┌─ Record extracts
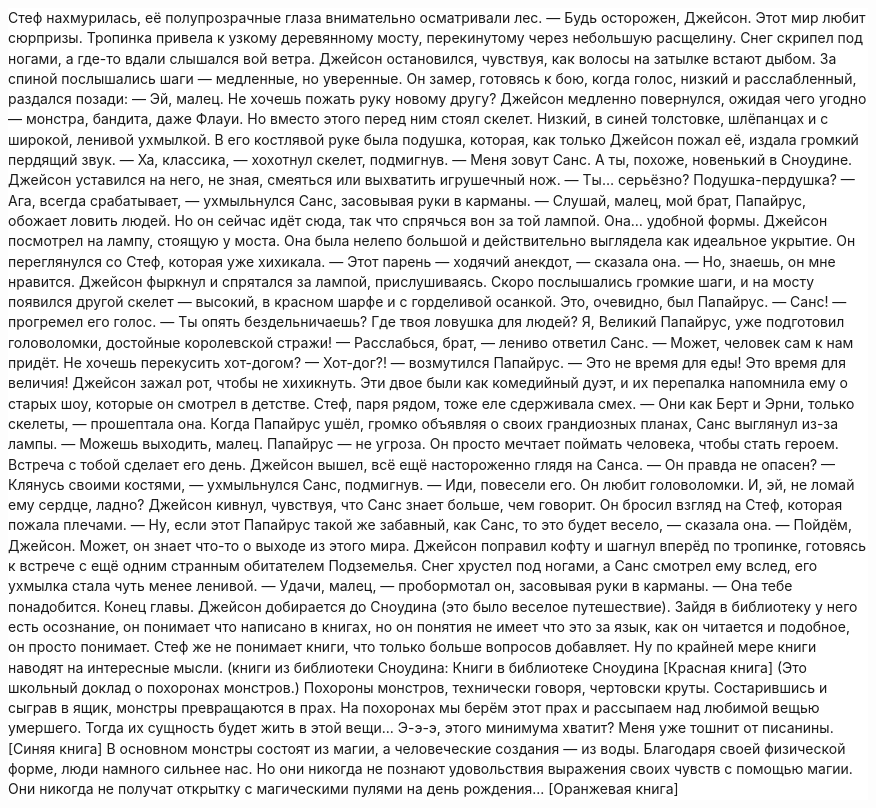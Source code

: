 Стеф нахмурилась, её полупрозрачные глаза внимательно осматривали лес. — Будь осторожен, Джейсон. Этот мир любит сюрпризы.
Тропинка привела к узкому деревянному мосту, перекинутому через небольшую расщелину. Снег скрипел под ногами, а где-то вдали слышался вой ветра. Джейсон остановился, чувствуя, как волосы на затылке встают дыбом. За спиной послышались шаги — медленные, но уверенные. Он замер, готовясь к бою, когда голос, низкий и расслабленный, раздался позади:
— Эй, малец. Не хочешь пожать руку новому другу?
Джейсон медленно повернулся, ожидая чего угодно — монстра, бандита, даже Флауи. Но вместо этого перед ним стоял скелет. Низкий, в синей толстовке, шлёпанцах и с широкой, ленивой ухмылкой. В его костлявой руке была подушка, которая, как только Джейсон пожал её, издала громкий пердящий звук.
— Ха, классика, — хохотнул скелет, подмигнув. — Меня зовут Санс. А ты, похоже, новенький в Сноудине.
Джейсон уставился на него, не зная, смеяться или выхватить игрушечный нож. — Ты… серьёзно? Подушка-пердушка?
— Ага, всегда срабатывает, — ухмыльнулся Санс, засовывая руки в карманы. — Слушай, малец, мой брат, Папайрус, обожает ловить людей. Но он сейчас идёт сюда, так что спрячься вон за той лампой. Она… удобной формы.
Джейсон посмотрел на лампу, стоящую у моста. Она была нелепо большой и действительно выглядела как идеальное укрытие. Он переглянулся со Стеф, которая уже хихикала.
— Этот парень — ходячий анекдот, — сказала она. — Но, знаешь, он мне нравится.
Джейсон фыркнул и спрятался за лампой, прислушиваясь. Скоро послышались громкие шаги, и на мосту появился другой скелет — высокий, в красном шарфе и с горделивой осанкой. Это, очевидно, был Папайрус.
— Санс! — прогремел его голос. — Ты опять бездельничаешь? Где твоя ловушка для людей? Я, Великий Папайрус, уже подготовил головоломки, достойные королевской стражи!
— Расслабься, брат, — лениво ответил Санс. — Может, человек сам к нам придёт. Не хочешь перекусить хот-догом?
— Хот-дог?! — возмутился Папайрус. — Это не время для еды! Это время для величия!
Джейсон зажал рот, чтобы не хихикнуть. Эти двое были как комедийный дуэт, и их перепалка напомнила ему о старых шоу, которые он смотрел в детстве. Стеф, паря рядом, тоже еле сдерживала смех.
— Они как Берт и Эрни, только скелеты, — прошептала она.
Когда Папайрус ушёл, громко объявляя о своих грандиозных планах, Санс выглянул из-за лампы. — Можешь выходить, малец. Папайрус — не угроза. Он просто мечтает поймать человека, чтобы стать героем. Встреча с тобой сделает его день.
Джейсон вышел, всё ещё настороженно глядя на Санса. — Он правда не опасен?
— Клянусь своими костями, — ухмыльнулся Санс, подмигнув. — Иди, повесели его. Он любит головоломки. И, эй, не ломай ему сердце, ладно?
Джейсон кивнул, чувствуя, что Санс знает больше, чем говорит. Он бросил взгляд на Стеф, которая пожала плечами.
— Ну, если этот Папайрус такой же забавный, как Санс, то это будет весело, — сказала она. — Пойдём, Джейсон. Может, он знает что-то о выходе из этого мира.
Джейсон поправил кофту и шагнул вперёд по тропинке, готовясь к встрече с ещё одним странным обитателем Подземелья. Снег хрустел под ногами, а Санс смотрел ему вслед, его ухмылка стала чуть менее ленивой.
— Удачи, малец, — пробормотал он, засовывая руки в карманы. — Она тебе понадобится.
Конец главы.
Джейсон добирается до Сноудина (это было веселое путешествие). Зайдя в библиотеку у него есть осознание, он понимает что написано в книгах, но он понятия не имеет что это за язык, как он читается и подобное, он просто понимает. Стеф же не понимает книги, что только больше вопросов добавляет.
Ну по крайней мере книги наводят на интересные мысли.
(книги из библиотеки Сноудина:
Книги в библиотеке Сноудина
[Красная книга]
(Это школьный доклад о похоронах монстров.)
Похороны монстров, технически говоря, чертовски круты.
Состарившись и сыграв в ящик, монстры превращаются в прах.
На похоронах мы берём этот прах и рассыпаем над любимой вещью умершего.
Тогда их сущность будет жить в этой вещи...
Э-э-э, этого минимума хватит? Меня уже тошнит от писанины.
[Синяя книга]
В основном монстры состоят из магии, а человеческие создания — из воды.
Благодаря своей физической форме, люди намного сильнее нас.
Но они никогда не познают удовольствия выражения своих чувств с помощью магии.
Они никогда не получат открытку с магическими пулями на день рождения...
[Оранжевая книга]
└─
┌─ Record extracts
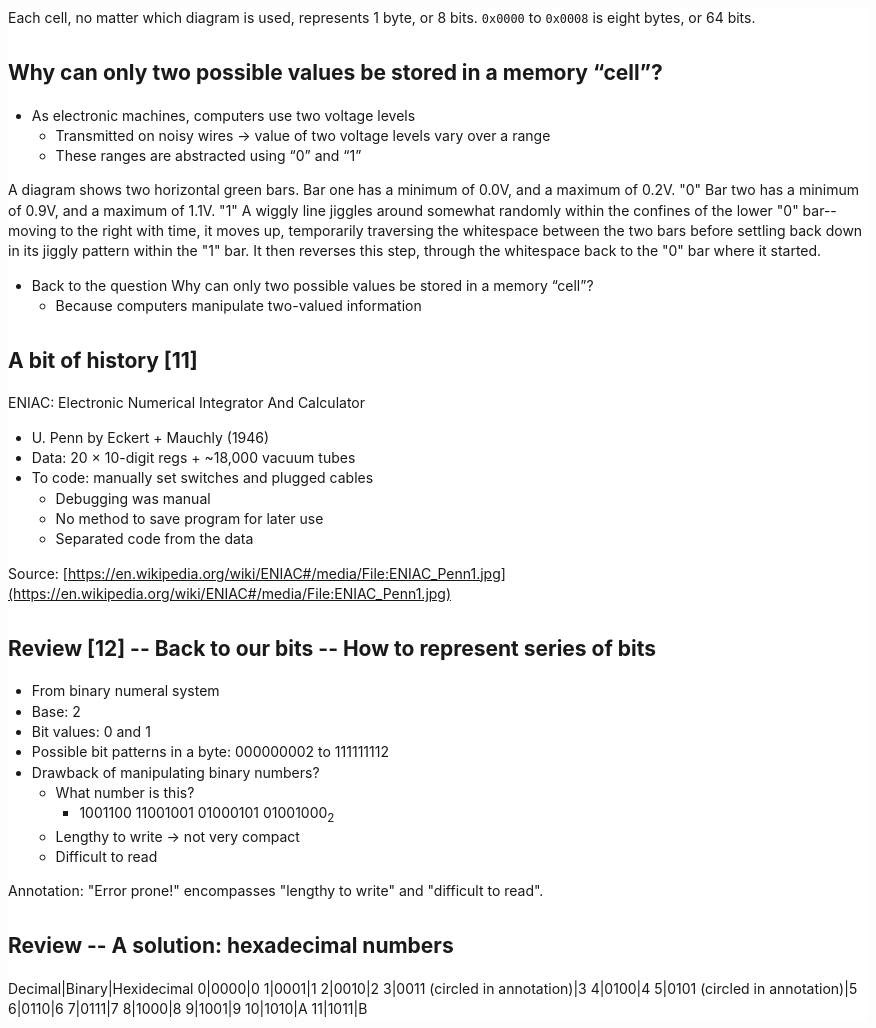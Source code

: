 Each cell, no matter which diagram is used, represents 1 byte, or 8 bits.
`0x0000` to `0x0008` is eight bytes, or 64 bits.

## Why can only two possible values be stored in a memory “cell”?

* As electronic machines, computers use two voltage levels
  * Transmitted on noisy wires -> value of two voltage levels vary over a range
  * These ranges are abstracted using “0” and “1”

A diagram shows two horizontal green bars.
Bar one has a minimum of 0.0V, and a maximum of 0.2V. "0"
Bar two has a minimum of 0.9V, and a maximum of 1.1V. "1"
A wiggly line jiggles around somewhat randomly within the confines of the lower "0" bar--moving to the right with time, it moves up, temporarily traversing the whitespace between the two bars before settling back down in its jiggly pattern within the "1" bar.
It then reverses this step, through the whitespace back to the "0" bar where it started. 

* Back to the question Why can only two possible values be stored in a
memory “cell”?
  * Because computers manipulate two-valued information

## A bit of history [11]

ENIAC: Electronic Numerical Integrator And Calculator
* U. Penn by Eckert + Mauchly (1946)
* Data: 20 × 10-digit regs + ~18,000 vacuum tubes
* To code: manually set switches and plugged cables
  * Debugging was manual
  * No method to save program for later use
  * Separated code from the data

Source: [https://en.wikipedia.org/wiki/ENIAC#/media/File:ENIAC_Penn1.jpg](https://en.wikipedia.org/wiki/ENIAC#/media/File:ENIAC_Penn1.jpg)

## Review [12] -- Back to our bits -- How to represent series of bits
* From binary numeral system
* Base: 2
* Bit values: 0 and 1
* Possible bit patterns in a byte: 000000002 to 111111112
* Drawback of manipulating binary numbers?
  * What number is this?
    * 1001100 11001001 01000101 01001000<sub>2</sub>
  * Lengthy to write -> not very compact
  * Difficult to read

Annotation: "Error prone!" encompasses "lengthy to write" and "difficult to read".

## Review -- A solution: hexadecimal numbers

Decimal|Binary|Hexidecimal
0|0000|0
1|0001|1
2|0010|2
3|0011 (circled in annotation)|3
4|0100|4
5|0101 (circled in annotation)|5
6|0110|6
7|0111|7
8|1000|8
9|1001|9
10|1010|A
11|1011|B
└─
Check each line of the entries above, and show every one holding the word "whitespace".

A wiggly line jiggles around somewhat randomly within the confines of the lower "0" bar--moving to the right with time, it moves up, temporarily traversing the whitespace between the two bars before settling back down in its jiggly pattern within the "1" bar.
It then reverses this step, through the whitespace back to the "0" bar where it started. 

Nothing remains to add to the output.